- HSJ understands Caldicott will recommend patients should be allowed to opt out of their identifiable data being used by commissioners – apart from for validating invoices and other limited circumstances
- It will call on ministers to “consider” the Care.data programme
- It will set out options for how to allow patients to opt out of sharing their data
A government review has recommended that patients can opt out of their identifiable data being used by commissioners, other than for invoice validation and other limited circumstances.
The long awaited review by Dame Fiona Caldicott called on ministers to “consider” the controversial Care.data programme, in what could represent another serious blow for the embattled programme.
The national data guardian’s review of data security, consent and opt-outs was due to be published this morning.
The review was commissioned by health secretary Jeremy Hunt in the wake of the Care.data debacle, which sparked significant concerns around how patients’ confidential data is used and shared. Care.data is currently on pause after it was accepted that sufficient care had not been taken over patient consent for sharing their data.
Dame Fiona’s review will propose a new model for how patients are able to opt out of their data being shared for purposes beyond direct care.

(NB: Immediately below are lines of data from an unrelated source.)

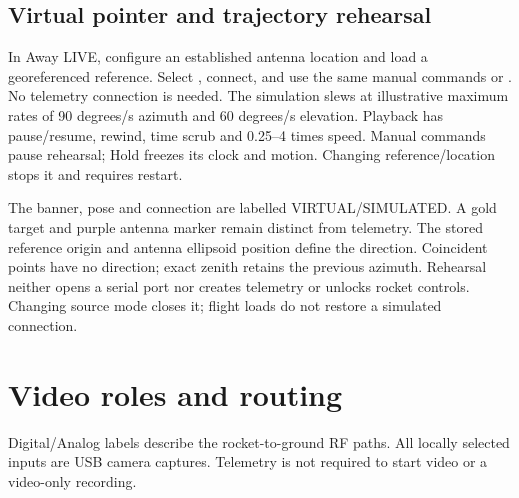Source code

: 
\subsection{Virtual pointer and trajectory rehearsal}
In Away LIVE, configure an established antenna location and load a georeferenced
reference. Select , connect, and use the same
manual commands or . No telemetry connection is needed.
The simulation slews at illustrative maximum rates of 90 degrees/s azimuth
and 60 degrees/s elevation. Playback has pause/resume, rewind, time scrub and
0.25--4 times speed. Manual commands pause rehearsal; Hold freezes its clock
and motion. Changing reference/location stops it and requires restart.

The banner, pose and connection are labelled VIRTUAL/SIMULATED. A gold target
and purple antenna marker remain distinct from telemetry. The stored reference
origin and antenna ellipsoid position define the direction. Coincident points
have no direction; exact zenith retains the previous azimuth. Rehearsal neither
opens a serial port nor creates telemetry or unlocks rocket controls. Changing
source mode closes it; flight loads do not restore a simulated connection.


\section{Video roles and routing}\label{sec:video}
Digital/Analog labels describe the rocket-to-ground RF paths. All locally
selected inputs are USB camera captures. Telemetry is not required to start
video or a video-only recording.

She recommended that opt outs should apply to use of patient identifiable data for commissioning, apart from for invoice validation, and certain other limited circumstances.
Clinical commissioning groups have consistently raised concerns that they cannot carry out their statutory duties without full access to patient identifiable data, which primary care trusts had before they were abolished in 2013.
Invoice validation has been one of the most crucial areas – so Dame Fiona’s recommendation of full access for this purpose will be welcome. However, the potential blocks on data for other purposes may be viewed by commissioners as a blow.
Dame Fiona’s report recommended the Department of Health should “clarify” the legal framework for commissioner access to patient identifiable data.
However, she is still largely of the view expressed in her 2013 information governance review, that data flows should be organised so commissioners can carry out their duties without patient identifiable data.
As of May, around 1.5 million people had registered to opt out of the Care.data programme, requesting their records do not leave their GP practices except for direct care or in “exceptional circumstances”.
Dame Fiona did not go as far to call for Care.data to be axed, but her recommendation that ministers “consider” the project will be viewed as ominous.
The review is due to advise on the “wording for a new model of consents and opt-outs, to enable patients to make an informed decision about how their data will be shared”.
HSJ understands the review team was keen to make the options as simple as possible, because there was a high level of confusion about the issue among both patients and health care professionals.
However, patients told Dame Fiona’s team they preferred to have more than one choice, so the review leaves open the option of a two-choice opt outs.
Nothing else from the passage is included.